*** Begin section ***

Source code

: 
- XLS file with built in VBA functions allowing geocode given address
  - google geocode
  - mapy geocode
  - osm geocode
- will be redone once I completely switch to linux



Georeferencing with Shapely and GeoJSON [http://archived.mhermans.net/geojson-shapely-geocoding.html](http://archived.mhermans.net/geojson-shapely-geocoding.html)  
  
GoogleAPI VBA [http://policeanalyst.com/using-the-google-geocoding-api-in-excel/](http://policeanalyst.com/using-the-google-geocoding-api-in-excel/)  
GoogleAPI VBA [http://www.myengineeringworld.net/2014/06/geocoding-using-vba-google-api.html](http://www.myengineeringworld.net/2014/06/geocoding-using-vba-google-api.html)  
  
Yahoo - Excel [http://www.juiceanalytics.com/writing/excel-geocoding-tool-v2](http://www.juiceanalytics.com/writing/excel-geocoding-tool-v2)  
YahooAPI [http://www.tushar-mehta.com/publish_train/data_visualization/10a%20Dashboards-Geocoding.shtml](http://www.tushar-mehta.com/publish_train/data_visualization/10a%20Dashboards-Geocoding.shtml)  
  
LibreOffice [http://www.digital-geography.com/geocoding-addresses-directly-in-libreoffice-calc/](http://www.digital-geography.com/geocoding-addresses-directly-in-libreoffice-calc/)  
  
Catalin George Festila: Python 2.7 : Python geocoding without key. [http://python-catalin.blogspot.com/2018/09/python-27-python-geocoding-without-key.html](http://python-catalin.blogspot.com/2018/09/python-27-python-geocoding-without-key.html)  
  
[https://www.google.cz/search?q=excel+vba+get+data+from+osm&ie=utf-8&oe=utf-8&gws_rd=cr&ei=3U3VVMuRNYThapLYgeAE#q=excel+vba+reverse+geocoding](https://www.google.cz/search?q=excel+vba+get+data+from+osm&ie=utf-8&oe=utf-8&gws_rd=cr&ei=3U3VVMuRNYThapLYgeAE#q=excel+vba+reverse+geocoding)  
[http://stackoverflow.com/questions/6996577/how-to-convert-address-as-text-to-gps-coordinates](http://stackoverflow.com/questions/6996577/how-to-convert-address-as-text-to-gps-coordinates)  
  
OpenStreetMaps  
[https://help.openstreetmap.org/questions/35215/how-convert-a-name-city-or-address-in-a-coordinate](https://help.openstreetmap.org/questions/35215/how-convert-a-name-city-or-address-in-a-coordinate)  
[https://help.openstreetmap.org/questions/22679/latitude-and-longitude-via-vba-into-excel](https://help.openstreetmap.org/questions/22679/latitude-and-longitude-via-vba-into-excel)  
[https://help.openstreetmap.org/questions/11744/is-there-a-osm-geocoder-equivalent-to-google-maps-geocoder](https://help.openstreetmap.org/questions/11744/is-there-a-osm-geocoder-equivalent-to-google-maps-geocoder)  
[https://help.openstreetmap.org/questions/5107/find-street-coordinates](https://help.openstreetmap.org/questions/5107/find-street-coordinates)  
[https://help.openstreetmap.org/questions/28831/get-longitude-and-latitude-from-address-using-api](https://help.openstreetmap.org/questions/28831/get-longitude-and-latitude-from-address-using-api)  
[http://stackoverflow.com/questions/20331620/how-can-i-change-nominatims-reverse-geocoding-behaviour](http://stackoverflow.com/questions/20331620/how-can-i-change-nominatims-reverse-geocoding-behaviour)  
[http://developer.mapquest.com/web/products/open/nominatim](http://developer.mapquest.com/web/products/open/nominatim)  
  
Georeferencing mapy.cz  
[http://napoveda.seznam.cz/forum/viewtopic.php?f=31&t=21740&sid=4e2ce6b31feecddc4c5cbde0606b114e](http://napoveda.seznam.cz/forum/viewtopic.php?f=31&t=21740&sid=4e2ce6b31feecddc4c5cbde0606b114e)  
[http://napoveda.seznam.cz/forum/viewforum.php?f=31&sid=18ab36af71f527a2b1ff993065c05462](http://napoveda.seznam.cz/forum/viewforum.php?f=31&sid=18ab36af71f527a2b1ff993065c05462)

*** End section ***

• Exercise description: Working through the records, find each line containing the word "seznam" and copy it.

• Output:
[http://napoveda.seznam.cz/forum/viewtopic.php?f=31&t=21740&sid=4e2ce6b31feecddc4c5cbde0606b114e](http://napoveda.seznam.cz/forum/viewtopic.php?f=31&t=21740&sid=4e2ce6b31feecddc4c5cbde0606b114e)  
[http://napoveda.seznam.cz/forum/viewforum.php?f=31&sid=18ab36af71f527a2b1ff993065c05462](http://napoveda.seznam.cz/forum/viewforum.php?f=31&sid=18ab36af71f527a2b1ff993065c05462)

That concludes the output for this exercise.